HOW TO COMPLETE THIS TASK: Copy out each line of the material in which the word "models" appears.
=== Begin Enclosure ===
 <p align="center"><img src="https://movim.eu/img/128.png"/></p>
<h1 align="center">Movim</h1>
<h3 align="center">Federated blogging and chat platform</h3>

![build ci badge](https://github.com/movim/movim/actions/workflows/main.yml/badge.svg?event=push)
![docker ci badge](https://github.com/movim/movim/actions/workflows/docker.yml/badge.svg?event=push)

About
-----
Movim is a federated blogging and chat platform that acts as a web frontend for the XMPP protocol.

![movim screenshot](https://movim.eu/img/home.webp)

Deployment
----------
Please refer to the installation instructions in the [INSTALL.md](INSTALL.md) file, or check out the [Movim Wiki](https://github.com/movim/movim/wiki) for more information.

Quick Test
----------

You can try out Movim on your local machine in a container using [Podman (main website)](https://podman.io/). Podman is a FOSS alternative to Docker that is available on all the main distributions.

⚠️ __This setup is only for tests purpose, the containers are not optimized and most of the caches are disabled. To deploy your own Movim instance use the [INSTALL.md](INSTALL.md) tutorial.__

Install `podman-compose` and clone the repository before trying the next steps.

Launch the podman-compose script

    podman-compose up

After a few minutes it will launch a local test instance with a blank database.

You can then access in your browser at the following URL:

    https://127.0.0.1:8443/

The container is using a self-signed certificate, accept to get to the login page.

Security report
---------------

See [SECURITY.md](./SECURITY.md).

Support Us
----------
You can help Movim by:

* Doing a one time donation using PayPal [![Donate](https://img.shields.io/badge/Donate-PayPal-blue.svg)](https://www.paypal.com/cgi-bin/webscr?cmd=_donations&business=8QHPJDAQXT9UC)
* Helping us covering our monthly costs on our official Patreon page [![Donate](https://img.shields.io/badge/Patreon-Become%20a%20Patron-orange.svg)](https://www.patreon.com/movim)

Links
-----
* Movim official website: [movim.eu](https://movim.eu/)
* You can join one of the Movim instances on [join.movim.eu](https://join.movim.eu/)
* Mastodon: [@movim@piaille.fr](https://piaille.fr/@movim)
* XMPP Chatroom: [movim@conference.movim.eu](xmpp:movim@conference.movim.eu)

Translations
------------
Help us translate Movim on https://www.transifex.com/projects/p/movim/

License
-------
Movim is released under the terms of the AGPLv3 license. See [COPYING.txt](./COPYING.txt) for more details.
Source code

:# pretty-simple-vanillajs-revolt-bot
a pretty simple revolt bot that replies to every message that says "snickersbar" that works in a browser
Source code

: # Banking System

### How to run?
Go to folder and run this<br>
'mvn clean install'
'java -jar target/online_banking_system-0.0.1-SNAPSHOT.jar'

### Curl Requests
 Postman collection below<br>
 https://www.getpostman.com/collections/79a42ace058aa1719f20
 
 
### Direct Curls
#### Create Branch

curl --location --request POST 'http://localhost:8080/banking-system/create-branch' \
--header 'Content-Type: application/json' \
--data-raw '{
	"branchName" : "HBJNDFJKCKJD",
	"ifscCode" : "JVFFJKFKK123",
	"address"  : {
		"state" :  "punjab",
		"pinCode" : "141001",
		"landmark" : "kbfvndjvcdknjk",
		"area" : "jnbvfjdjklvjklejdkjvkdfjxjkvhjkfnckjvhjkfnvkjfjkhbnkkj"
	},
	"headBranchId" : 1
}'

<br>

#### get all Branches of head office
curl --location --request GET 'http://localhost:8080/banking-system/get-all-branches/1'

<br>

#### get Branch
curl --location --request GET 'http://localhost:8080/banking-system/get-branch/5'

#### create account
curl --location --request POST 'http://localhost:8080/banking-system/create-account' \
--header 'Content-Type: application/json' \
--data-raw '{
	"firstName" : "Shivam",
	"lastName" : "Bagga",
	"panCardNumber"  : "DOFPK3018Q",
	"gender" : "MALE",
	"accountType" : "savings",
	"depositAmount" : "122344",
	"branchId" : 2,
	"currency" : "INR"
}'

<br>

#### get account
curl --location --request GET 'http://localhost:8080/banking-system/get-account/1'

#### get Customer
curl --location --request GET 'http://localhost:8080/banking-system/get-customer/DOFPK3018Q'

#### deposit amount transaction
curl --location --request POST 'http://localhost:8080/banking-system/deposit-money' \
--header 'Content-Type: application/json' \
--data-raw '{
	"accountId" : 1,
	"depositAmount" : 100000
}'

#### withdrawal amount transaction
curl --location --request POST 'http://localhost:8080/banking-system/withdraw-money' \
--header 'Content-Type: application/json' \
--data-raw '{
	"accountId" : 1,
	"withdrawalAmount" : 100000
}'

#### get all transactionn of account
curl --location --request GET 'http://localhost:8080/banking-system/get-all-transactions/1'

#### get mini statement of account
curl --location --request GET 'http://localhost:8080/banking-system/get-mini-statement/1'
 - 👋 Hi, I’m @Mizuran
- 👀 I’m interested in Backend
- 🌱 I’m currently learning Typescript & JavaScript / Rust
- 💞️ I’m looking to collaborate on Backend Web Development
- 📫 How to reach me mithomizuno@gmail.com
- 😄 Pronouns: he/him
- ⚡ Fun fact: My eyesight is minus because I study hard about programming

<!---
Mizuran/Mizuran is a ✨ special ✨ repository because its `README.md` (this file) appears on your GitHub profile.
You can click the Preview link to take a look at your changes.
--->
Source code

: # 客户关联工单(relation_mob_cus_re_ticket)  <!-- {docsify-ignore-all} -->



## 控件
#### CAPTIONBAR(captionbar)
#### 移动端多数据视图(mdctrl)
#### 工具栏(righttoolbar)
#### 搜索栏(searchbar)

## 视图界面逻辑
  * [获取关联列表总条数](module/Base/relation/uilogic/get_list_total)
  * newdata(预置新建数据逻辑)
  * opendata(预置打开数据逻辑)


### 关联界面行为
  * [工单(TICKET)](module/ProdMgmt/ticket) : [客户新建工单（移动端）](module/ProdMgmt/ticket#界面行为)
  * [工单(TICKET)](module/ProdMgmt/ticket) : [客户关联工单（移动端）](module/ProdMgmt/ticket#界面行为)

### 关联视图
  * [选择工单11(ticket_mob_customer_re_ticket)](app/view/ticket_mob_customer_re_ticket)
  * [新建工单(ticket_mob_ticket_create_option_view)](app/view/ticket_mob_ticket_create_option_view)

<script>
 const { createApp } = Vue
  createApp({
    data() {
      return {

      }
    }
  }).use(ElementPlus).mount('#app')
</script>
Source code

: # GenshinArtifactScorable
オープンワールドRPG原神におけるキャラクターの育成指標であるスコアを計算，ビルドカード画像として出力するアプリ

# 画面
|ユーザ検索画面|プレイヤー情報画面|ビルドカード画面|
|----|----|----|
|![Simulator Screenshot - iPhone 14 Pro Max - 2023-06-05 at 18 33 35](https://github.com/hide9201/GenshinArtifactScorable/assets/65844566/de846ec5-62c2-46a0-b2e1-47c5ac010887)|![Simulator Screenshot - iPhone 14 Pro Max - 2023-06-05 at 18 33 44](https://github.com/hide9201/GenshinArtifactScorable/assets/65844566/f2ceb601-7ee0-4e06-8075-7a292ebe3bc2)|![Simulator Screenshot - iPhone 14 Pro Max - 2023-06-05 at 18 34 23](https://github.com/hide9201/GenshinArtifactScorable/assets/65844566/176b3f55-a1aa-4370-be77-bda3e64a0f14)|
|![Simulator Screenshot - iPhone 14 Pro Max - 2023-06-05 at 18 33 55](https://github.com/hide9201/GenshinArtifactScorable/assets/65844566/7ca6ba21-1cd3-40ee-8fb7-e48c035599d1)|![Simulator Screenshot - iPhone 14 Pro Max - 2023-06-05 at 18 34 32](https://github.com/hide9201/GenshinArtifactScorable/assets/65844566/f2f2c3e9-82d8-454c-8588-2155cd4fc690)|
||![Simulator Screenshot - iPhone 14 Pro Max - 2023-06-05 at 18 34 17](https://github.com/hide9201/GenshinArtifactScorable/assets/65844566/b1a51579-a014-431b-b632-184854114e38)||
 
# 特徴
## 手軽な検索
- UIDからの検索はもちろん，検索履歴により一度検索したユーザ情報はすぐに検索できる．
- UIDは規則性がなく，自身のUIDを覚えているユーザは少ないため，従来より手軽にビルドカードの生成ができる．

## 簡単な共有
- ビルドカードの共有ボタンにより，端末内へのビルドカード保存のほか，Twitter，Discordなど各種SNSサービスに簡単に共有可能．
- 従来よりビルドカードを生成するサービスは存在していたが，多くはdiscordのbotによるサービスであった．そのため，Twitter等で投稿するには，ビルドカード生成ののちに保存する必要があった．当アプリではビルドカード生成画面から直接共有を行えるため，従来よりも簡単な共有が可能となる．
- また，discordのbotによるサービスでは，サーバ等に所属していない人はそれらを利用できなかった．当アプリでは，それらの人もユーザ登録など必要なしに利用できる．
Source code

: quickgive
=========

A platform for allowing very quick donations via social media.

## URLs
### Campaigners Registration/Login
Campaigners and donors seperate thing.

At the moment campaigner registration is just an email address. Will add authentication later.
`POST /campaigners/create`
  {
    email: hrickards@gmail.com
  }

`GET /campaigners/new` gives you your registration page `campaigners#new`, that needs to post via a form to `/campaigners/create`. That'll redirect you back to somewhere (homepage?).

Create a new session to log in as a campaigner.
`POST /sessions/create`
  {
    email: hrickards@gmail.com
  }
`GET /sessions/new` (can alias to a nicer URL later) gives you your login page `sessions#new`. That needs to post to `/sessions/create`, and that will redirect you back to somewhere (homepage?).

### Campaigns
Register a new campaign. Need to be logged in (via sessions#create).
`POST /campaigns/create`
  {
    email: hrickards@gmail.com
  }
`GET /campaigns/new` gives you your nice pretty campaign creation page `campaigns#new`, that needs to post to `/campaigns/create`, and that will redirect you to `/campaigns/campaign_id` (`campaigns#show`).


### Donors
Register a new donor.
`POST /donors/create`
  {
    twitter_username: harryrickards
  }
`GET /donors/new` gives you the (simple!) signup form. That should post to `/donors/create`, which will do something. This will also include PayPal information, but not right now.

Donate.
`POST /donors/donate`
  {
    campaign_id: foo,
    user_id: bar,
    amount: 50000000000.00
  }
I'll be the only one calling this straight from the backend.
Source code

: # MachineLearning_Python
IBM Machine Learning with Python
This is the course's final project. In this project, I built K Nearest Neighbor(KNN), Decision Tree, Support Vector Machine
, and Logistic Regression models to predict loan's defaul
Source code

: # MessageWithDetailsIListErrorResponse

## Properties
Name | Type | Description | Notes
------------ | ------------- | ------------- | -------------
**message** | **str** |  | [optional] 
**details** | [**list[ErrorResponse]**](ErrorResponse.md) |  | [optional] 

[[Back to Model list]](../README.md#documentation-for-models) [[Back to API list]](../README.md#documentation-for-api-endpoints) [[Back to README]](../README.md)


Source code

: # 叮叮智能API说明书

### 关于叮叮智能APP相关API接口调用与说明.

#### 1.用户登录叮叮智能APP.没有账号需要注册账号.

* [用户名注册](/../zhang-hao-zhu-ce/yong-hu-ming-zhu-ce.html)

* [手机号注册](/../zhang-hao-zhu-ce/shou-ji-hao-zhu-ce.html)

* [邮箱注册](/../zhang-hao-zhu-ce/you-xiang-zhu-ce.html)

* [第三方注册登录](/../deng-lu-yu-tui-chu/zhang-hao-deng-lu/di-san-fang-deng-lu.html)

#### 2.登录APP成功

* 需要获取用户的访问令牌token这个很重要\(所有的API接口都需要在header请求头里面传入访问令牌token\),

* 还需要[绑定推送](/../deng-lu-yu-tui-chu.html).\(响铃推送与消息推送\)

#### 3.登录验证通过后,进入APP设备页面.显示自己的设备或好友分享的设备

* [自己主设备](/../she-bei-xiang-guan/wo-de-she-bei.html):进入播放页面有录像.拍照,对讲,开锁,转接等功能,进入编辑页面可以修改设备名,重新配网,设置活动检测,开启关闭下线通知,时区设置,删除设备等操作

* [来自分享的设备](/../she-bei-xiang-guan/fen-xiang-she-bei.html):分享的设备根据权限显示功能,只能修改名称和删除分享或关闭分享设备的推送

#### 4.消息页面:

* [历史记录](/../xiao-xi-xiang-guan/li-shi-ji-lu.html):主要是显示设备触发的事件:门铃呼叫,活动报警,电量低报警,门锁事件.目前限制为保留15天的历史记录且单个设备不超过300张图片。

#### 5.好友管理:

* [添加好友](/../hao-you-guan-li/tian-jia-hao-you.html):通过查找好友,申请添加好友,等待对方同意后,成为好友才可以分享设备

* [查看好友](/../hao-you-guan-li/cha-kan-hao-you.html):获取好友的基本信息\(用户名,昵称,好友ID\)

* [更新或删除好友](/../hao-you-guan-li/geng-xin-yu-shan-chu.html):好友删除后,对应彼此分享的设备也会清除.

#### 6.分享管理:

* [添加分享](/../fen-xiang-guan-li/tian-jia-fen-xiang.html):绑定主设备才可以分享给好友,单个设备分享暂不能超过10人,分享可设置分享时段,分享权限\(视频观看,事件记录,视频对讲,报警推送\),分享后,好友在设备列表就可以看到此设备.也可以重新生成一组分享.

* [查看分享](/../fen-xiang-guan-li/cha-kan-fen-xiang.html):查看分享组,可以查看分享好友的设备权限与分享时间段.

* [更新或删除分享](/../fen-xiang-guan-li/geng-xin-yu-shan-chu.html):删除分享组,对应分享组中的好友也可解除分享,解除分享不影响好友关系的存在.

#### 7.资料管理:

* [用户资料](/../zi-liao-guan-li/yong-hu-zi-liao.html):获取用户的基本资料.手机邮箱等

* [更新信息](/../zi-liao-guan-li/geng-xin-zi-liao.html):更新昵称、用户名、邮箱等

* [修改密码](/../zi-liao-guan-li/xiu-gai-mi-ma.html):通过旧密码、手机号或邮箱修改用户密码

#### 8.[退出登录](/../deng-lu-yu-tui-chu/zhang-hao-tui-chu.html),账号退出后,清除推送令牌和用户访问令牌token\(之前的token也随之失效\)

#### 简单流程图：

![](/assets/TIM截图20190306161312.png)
=== End Enclosure ===
ANSWER TO THIS TASK:
, and Logistic Regression models to predict loan's defaul
[[Back to Model list]](../README.md#documentation-for-models) [[Back to API list]](../README.md#documentation-for-api-endpoints) [[Back to README]](../README.md)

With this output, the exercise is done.